Les itinéraires de découverte à découvert.


      Face à l'ennui supposé des collégiens et à leurs lacunes criantes en matière de langue, de chronologie et de calcul élémentaire, le ministère a imposé les Itinéraires de découverte aux classes de cinquième dès cette année, les quatrièmes étant concernées à la rentrée prochaine.

      Il faut " travailler autrement " , tel est l' actuel mot d'ordre. " Travailler autrement ", cela signifie, selon le Bulletin officiel n° 16 du 10 avril 2002, travailler en équipe pluridisciplinaire, c'est-à-dire apporter un autre éclairage sur les contenus d'enseignement, et notamment celui qui résulte du croisement de plusieurs regards sur un même objet d'apprentissage.

      L'exposé des motifs ne manque pas de panache et Jack Lang et ses nègres se sont surpassés pour vendre la pluridisciplinarité aux parents d'élèves dans la Préface à Qu'apprend-on au collège ? On y reconnaît en particulier cette transparence orientée qui fait tout le charme des bonimenteurs pédagogiques d'aujourd'hui : C'est une pédagogie : l'itinéraire de découverte doit servir la pluridisciplinarité.
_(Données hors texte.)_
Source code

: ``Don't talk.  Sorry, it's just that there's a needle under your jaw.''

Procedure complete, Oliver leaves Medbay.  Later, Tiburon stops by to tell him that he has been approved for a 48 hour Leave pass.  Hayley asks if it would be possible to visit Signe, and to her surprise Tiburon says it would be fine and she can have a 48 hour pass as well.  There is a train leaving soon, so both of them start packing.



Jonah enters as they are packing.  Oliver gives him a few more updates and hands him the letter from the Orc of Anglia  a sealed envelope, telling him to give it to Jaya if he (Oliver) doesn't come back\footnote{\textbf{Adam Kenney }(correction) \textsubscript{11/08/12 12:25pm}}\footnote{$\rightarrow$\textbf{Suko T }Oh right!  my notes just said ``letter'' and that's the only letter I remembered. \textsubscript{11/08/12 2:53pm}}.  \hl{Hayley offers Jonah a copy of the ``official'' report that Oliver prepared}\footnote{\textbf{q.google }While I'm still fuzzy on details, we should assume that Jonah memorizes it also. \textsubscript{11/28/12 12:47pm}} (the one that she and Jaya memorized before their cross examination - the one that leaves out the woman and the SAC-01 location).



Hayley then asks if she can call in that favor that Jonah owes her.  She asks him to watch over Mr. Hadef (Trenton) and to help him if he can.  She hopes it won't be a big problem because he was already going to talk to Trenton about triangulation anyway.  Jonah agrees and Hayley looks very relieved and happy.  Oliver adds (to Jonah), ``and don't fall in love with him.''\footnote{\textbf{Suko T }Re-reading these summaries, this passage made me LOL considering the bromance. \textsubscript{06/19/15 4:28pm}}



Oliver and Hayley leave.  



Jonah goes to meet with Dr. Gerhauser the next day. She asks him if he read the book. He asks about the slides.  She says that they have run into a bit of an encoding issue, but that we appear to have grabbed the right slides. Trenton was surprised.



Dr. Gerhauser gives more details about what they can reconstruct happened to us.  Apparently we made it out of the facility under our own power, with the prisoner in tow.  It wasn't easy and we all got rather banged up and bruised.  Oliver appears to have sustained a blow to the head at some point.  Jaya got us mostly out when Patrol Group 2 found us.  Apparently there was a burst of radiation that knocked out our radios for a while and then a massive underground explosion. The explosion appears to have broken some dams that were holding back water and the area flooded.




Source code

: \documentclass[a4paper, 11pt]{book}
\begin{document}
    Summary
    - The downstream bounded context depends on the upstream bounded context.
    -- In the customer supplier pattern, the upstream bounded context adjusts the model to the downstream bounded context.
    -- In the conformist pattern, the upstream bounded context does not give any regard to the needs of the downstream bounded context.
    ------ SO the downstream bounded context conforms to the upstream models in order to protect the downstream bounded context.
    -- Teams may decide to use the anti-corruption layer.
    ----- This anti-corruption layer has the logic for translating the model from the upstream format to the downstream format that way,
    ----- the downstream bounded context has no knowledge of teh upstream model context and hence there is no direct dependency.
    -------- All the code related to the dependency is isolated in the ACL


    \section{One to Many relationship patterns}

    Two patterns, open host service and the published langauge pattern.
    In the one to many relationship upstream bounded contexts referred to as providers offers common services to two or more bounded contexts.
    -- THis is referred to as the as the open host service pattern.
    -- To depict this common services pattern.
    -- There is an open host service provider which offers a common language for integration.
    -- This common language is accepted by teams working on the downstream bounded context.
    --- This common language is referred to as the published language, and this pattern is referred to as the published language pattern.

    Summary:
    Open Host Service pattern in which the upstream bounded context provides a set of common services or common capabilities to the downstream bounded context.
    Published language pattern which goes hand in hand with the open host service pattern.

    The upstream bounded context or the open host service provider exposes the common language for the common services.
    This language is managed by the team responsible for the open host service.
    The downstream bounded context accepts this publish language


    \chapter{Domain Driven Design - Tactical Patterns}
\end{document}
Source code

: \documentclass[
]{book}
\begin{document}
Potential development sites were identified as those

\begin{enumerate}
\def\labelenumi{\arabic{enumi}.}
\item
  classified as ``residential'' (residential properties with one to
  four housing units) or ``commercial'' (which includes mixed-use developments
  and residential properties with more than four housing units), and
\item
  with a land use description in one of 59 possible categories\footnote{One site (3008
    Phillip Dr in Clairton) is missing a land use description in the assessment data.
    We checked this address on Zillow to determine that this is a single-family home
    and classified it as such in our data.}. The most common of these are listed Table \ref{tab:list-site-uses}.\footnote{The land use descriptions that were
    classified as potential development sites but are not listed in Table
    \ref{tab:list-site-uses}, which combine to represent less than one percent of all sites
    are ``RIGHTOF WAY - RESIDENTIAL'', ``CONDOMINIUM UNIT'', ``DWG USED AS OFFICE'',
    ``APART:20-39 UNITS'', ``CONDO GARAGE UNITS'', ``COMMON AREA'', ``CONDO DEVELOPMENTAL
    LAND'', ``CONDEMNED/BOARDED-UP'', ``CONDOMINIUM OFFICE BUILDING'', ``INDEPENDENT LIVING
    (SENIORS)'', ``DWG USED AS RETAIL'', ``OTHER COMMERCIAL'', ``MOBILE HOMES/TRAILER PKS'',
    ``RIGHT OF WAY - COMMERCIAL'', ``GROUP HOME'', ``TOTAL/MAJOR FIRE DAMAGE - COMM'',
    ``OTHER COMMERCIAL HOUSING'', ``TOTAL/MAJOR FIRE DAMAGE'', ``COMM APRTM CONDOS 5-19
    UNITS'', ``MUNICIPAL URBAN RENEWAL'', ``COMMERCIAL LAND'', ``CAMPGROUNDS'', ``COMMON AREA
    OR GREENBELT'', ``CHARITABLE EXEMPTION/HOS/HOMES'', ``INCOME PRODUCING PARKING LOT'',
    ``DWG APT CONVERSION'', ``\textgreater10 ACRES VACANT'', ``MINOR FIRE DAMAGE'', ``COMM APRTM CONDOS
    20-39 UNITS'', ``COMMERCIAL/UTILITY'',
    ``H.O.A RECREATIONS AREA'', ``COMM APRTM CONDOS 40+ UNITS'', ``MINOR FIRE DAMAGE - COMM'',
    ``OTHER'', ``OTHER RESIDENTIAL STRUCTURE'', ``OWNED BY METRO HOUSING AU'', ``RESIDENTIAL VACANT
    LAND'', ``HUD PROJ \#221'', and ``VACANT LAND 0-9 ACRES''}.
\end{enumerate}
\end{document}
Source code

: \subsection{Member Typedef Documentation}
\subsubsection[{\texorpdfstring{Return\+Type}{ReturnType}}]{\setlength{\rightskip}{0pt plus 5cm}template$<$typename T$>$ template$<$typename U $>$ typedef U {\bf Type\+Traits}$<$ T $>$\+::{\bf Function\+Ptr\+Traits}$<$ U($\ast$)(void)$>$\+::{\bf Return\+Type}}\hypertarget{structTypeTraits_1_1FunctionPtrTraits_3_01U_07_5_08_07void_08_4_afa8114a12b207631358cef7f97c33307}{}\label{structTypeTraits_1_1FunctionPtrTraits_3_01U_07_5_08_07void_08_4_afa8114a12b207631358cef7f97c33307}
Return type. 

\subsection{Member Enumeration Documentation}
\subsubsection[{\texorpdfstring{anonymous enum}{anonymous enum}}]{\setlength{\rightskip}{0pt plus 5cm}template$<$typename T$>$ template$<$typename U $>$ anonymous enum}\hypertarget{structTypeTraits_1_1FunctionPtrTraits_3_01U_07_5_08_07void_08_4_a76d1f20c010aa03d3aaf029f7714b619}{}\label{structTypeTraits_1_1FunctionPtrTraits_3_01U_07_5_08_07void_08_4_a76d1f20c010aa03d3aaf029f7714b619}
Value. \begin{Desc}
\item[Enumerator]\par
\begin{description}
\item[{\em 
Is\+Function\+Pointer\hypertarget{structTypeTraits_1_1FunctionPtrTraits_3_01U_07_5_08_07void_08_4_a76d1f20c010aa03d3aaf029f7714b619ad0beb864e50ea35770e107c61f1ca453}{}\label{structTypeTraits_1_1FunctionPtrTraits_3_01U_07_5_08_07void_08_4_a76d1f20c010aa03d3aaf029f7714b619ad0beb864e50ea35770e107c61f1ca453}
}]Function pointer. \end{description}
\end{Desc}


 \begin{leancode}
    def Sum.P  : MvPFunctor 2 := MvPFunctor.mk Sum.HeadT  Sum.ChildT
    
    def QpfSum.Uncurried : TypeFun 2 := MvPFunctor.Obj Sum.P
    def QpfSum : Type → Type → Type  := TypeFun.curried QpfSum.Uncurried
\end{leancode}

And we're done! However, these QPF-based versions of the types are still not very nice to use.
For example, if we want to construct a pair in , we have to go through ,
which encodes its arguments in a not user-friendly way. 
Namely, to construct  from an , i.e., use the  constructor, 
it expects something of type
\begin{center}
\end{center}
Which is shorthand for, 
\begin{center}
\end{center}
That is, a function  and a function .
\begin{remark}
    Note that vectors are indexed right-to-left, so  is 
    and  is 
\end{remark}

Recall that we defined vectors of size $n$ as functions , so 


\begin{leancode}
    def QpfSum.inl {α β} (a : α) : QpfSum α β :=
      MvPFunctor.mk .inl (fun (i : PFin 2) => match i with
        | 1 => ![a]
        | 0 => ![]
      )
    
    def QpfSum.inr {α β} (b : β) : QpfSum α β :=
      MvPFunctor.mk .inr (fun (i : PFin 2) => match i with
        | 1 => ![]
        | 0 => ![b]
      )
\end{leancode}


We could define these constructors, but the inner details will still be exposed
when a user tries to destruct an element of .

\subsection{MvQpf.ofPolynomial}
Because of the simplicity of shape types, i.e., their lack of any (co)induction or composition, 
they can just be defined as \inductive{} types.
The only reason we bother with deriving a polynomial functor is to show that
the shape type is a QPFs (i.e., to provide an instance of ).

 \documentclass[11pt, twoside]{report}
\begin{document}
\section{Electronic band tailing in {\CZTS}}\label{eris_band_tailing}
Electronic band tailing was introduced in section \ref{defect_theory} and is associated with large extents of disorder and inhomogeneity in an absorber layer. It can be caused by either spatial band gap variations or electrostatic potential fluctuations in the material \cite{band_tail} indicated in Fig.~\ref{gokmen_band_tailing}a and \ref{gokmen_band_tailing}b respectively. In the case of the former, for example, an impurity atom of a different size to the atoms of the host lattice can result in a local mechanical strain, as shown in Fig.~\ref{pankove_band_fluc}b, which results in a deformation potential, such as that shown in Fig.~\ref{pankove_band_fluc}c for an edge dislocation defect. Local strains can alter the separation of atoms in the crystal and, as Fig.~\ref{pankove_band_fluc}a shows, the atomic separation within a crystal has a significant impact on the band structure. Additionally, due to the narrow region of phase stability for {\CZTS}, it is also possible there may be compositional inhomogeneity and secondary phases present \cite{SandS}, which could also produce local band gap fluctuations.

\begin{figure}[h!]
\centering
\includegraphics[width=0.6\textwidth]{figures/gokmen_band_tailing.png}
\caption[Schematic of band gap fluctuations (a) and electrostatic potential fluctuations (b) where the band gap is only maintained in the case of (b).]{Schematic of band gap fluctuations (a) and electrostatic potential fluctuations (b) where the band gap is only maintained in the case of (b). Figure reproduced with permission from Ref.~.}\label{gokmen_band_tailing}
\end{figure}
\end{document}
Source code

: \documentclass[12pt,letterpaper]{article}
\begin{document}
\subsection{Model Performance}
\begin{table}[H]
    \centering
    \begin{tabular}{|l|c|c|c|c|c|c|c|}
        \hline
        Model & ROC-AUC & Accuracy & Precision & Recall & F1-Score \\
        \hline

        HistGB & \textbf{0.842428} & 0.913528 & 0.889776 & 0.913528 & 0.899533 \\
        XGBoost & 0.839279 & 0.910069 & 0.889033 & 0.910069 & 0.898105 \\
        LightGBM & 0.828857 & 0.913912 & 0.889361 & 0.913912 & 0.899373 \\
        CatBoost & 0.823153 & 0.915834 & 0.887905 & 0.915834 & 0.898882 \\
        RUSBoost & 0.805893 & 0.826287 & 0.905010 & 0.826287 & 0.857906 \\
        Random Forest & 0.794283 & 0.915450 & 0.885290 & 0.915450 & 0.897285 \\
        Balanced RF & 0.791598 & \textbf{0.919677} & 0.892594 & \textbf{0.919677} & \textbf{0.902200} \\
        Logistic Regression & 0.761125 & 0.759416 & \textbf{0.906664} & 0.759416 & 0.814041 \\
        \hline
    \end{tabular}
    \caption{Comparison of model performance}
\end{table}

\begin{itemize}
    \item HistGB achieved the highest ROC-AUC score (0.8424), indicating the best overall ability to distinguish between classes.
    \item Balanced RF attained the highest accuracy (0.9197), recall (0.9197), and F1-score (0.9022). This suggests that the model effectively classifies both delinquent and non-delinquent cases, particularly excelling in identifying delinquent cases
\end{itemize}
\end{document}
Pour parler comme Edgar Morin, nous tentons de réunifier le monde, en tout cas d'en comprendre la complexité et d'enjamber les frontières qui séparent les savoirs : la tâche n'est pas facile .

      La référence à Edgar Morin est impressionnante à souhait, comme l'est le désir de pluridisciplinarité. Reste qu'aux yeux de Morin, l'interdisciplinarité a toujours reposé sur la maîtrise de chacune des disciplines en cause, sauf à créer des liens entre des lacunes. On peut donc s'interroger plus platement sur les chances qu'ont des élèves sachant à peine écrire le français et également incapables, en dépit du bagou ministériel , de situer le Moyen Age ou de faire une division, de parvenir à " réunifier le monde " .

      La douce utopie ne s'arrête pourtant pas aux propos d'un ancien ministre : les textes officiels qui ignorent avec la même superbe la réalité du terrain, proposent des travaux dignes d'entreprises culturelles, telles que La Vie du Château ou La place de la foi , nobles sujets éventuellement assortis de " défilés de costumes médiévaux sur des musiques d'époque " , de constructions de plans et de maquettes, de diaporamas, de montages photos, quand il ne s'agit pas de réaliser un vitrail ou de faire jouer une polyphonie sacrée. Excusez du peu. Mais qu'en est-il, d'ores et déjà, sur le terrain ? Voici quelques exemples où l'on verra que l'incarnation de l'Idée ministérielle s'accompagne d'une certaine déperdition spirituelle : " De l'enluminure au tag " , " Abracadabra ", " Jours de fêtes " etc.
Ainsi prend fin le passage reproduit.